(Entries supplied begins)
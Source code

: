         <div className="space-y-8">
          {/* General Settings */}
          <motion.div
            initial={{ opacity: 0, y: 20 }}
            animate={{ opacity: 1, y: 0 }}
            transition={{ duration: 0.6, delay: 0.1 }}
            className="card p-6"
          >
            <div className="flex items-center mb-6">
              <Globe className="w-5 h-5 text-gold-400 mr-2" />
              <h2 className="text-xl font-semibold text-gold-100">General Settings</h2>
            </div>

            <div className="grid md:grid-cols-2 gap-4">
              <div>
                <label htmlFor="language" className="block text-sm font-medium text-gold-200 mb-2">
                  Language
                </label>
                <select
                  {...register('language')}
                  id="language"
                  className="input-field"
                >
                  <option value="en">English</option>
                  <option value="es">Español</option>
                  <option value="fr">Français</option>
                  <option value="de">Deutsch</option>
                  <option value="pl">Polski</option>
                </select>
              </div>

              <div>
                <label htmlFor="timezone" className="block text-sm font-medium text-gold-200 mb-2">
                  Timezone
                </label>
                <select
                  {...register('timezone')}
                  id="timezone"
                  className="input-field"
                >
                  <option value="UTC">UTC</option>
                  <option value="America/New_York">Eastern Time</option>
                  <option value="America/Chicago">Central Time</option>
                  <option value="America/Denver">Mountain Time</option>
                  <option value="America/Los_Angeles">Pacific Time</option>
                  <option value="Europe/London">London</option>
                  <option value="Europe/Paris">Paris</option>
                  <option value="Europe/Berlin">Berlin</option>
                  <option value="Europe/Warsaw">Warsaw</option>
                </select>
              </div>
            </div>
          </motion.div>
(Entries supplied ends)
About this task
In full and without alteration, write out each record.

Result below
Source code

:         <div className="space-y-8">
          {/* General Settings */}
          <motion.div
            initial={{ opacity: 0, y: 20 }}
            animate={{ opacity: 1, y: 0 }}
            transition={{ duration: 0.6, delay: 0.1 }}
            className="card p-6"
          >
            <div className="flex items-center mb-6">
              <Globe className="w-5 h-5 text-gold-400 mr-2" />
              <h2 className="text-xl font-semibold text-gold-100">General Settings</h2>
            </div>

            <div className="grid md:grid-cols-2 gap-4">
              <div>
                <label htmlFor="language" className="block text-sm font-medium text-gold-200 mb-2">
                  Language
                </label>
                <select
                  {...register('language')}
                  id="language"
                  className="input-field"
                >
                  <option value="en">English</option>
                  <option value="es">Español</option>
                  <option value="fr">Français</option>
                  <option value="de">Deutsch</option>
                  <option value="pl">Polski</option>
                </select>
              </div>

              <div>
                <label htmlFor="timezone" className="block text-sm font-medium text-gold-200 mb-2">
                  Timezone
                </label>
                <select
                  {...register('timezone')}
                  id="timezone"
                  className="input-field"
                >
                  <option value="UTC">UTC</option>
                  <option value="America/New_York">Eastern Time</option>
                  <option value="America/Chicago">Central Time</option>
                  <option value="America/Denver">Mountain Time</option>
                  <option value="America/Los_Angeles">Pacific Time</option>
                  <option value="Europe/London">London</option>
                  <option value="Europe/Paris">Paris</option>
                  <option value="Europe/Berlin">Berlin</option>
                  <option value="Europe/Warsaw">Warsaw</option>
                </select>
              </div>
            </div>
          </motion.div>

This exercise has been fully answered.